After learning techniques of wheel thrown and hand built pottery, I shifted my focus to the
sculptural aspects of clay.  I love it's touch and responsiveness.  It is a very intimate medium
because my bare hands are working directly with it without being separated by tools or other
equipment. Because of this, I have learned that I can "see" with my  hands  and this aspect
combined with the visual aspects enhance the surface quality of which sculpture is about.

The subject of my sculpture has almost always been about animals and elements from nature.
The natural world, and it mysteries and wonder inspires me to explore it's representation with a
sense of realism and mythology.

In 1981 I began sculpting cows. They have an amazing form and volume and seem delicate
and yet clumsy at the same time. I also like sculpting overstuffed 1940's style couches and chairs
 with cows sitting on them because their forms seem reminiscent of each other.
 The visual association of a clumsy looking cow who if trying to act demure, while at the same 
 time "letting it all hang out" on a sagging couch or chair that is about to collapse is
 at the core of my sense of humor.


I envision ridiculous or impossible situations as a basic premise and then build a sculpture to
tell that story.  My choice of what kind of animal to use in any particular sculpture is determined
 by which one will lend itself best in conveying a sense of impossibility or absurdity.   I then combine
 these elements with my desire to sculpt inflated and voluptuous forms and surfaces.

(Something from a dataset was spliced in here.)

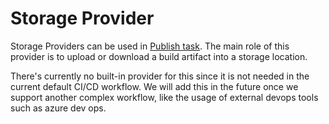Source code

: # Storage Provider

Storage Providers can be used in [Publish task](../user-guides/job-definitions.md#publishartifact). The main role of this provider is to upload or download a build artifact into a storage location.

There's currently no built-in provider for this since it is not needed in the current default CI/CD workflow. We will add this in the future once we support another complex workflow, like the usage of external devops tools such as azure dev ops.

The blend of technical ability along with my sense of humor expressed in a sculpture is intended
to create a safe place of non-expectation and playfulness where one is allowed to participate
 and then to discover the finer details of the work.

In recent years, as I have begun to explore bronze as a primary medium, I am drawn to  more
of a classical approach to my sculpture in both my mythological work as well as my humorous work.



            My preference is to use a water clay that has a very fine grain and smooth texture. 
            I tend to work mostly with white or light  colored clays because it allows my glazes to be more
            colorful and bright.

            When I sculpt, I work with a solid mass of clay and then at a particular point of the drying process
            and while it is still moist I cut the piece apart and hollow out the respective parts and then
             re-assemble it.

            Most of my sculptures are made from high fire clay that is fired to 2100 to 2300 degrees Fahrenheit.
            I have also worked in different  temperature ranges as well and each time I do so, it is necessary
            to do a series of small tiles which test the clay and glazes that I am going to be using  to see how
            they will respond to lesser or greater heat.  I use glazes that I have  formulated to work at certain
            temperatures and with particular clays.  Although I use several commercial glaze preparations,
            I enjoy making my own with raw ceramic materials.  Most of my sculpture is fired in one single firing
            with the glazes being applied directly to dry green ware clay but at times I am required to do as
             many as three or more firings on a single  piece to get the results that I want.           

            I incorporate graphical and photographical images in my sculpture at times.  This is a process that
            I have developed which consists of pigmenting an image and then transferring it to wet clay, which is
            then covered with a transparent glaze and fired.

            Working with clay and glazes has always been like alchemy to me and I have never lost my fascination
            with the infinite  possibilities of both.

            In recent years,  in addition to continuing my ceramic sculpture, I have started to produce works
            in bronze. I have grown more and more in love with this way of working.  I use a non-drying clay
            to sculpt my originals. I love the detail that I can sculpt with this clay and towards the end of
            finishing the clay sculpture, I use different size brushes bring out very fine details

            I would also like to add that I am a photographer and have been taking photos for most of my life. 
            It has now entered into my sculptural clay work using my own technique of firing photographic
             images that I have printed onto clay.  I am calling this work  "fire-prints" for the two
            dimensional work and  for the three-dimensional pieces.

             Presently I am living and working in Denver, Colorado.